Slideshow by Curtis Brainard/Photos by Rebecca Castillo
As the name implies, there are both risks and opportunities associated with citizen journalism, social media, crowd sourcing, user-generated reviews, and similar, emerging norms. The ups and downs are not that hard to identify. It’s the wisdom of the masses versus the expertise of the individual, accounting for the fact that individuals are not always experts, and masses are not always wise. The challenge for traditional news outlets is finding that proverbial “balance” that both serves the consumer—journalism’s charge—and provides a stable financial model—journalism’s necessity.
Many speakers at the consumer conference noted that professional critics are on the “defensive” while amateurs are gaining ground. The success of Web sites like Wikipedia and YouTube have it made it abundantly clear that the crowd can both inform and entertain. In his keynote speech at the conference, New York Times technology columnist David Pogue pointed to over a dozen sites based on user-generated reviews and information about home electronics, travel plans, personal loans, and health alerts that are more accurate, up to date, and personalized than what people can get from traditional news outlets.
That those outlets need to collaborate with readers and audiences and incorporate similar strategies into their operations is now a given. The question, if professional journalists want to survive, or the very least retake the offensive, is where do they compete? Where do they make a strategic stand that will show that expert opinion is still indispensible?

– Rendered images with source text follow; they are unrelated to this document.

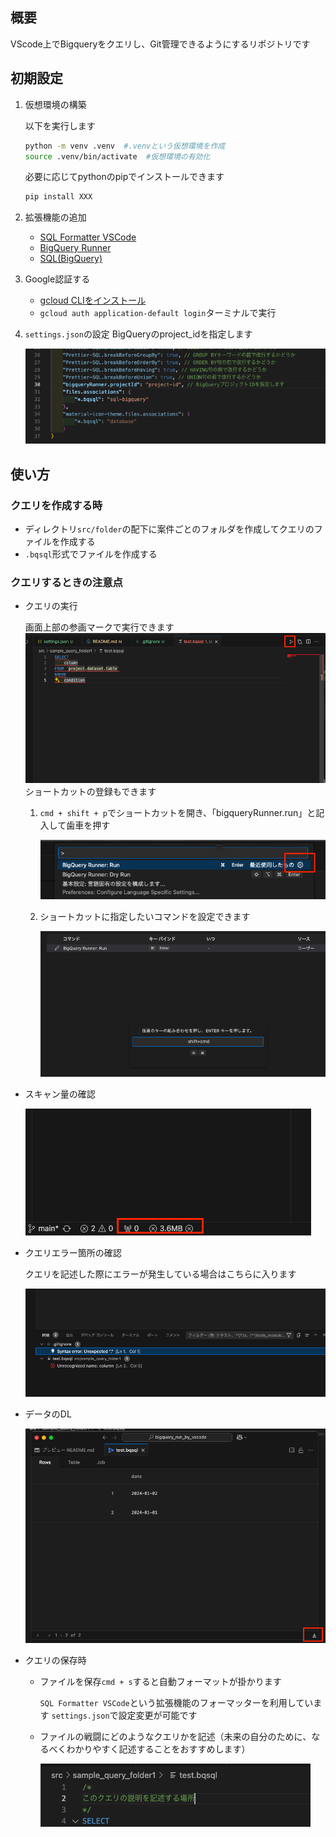 ## 概要
VScode上でBigqueryをクエリし、Git管理できるようにするリポジトリです

## 初期設定
1. 仮想環境の構築

    以下を実行します
    ```bash
    python -m venv .venv  #.venvという仮想環境を作成
    source .venv/bin/activate  #仮想環境の有効化
    ```
    必要に応じてpythonのpipでインストールできます
    ```bash
    pip install XXX
    ```
1. 拡張機能の追加

    * [SQL Formatter VSCode](https://marketplace.visualstudio.com/items?itemName=ReneSaarsoo.sql-formatter-vsc)
    * [BigQuery Runner](https://marketplace.visualstudio.com/items?itemName=minodisk.bigquery-runner)
    * [SQL(BigQuery)](https://marketplace.visualstudio.com/items?itemName=shinichi-takii.sql-bigquery)
2. Google認証する

    * [gcloud CLIをインストール](https://cloud.google.com/sdk/docs/install?hl=ja)
    * `gcloud auth application-default login`ターミナルで実行

3. `settings.json`の設定
    BigQueryのproject_idを指定します

    ![alt text](image-7.png)
## 使い方
### クエリを作成する時
* ディレクトリ`src/folder`の配下に案件ごとのフォルダを作成してクエリのファイルを作成する
* `.bqsql`形式でファイルを作成する

### クエリするときの注意点
* クエリの実行

    画面上部の参画マークで実行できます
    ![alt text](image.png)
    ショートカットの登録もできます
    1. `cmd + shift + p`でショートカットを開き、「bigqueryRunner.run」と記入して歯車を押す

        ![alt text](image-1.png)

    2. ショートカットに指定したいコマンドを設定できます

        ![alt text](image-2.png)
* スキャン量の確認

    ![alt text](image-3.png)
* クエリエラー箇所の確認

    クエリを記述した際にエラーが発生している場合はこちらに入ります

    ![alt text](image-4.png)
* データのDL

    ![alt text](image-5.png)

* クエリの保存時

    * ファイルを保存`cmd + s`すると自動フォーマットが掛かります

        `SQL Formatter VSCode`という拡張機能のフォーマッターを利用しています
        `settings.json`で設定変更が可能です

    * ファイルの戦闘にどのようなクエリかを記述（未来の自分のために、なるべくわかりやすく記述することをおすすめします）

        ![alt text](image-6.png)
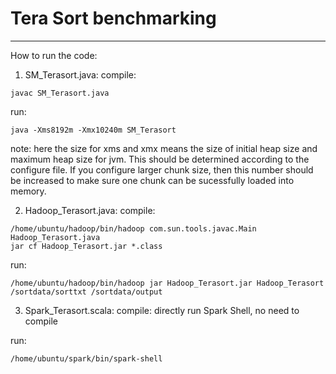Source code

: 
# Tera Sort benchmarking


----

How to run the code:

1. SM_Terasort.java:
compile: 
```shell
javac SM_Terasort.java
```
run: 
```shell
java -Xms8192m -Xmx10240m SM_Terasort
```
note: here the size for xms and xmx means the size of initial heap size and maximum heap size for jvm. This should be determined according to the configure file. If you configure larger chunk size, then this number should be increased to make sure one chunk can be sucessfully loaded into memory.


2. Hadoop_Terasort.java:
compile: 
```shell
/home/ubuntu/hadoop/bin/hadoop com.sun.tools.javac.Main Hadoop_Terasort.java
jar cf Hadoop_Terasort.jar *.class
```	
run:
```shell
/home/ubuntu/hadoop/bin/hadoop jar Hadoop_Terasort.jar Hadoop_Terasort /sortdata/sorttxt /sortdata/output
```
	
3. Spark_Terasort.scala:
compile: directly run Spark Shell, no need to compile
		
run:
```shell
/home/ubuntu/spark/bin/spark-shell 
```





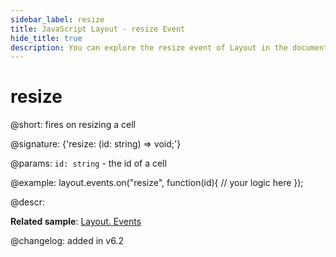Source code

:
 ```yaml
---
sidebar_label: resize
title: JavaScript Layout - resize Event 
hide_title: true
description: You can explore the resize event of Layout in the documentation of the DHTMLX JavaScript UI library. Browse developer guides and API reference, try out code examples and live demos, and download a free 30-day evaluation version of DHTMLX Suite 7.
---
```

 
# resize

@short: fires on resizing a cell

@signature: {'resize: (id: string) => void;'}

@params:
`id: string` - the id of a cell

@example:
layout.events.on("resize", function(id){
	// your logic here
});

@descr:

**Related sample**: [Layout. Events](https://snippet.dhtmlx.com/fyxw0map)

@changelog:
added in v6.2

Some guidance can be found in the last great rise and fall of consumer journalism. As Trudy Lieberman, a consumer-affairs and health reporter, argued at the conference and in an feature article for CJR, “The business community killed the consumer movement” of the 1960s, which had “pushed for laws and regulations to protect buyers from the excesses of the marketplace.” In its place arose “consumerism,” which stressed education over regulation by teaching consumers to be “better buyers.” A quote from a former editor at Consumer Reports in Lieberman’s CJR piece perfectly captures the change in reporting philosophy: “It’s much more interesting to find out how I can get a delicious and safe tomato for myself than how all tomatoes can be made delicious and safe.”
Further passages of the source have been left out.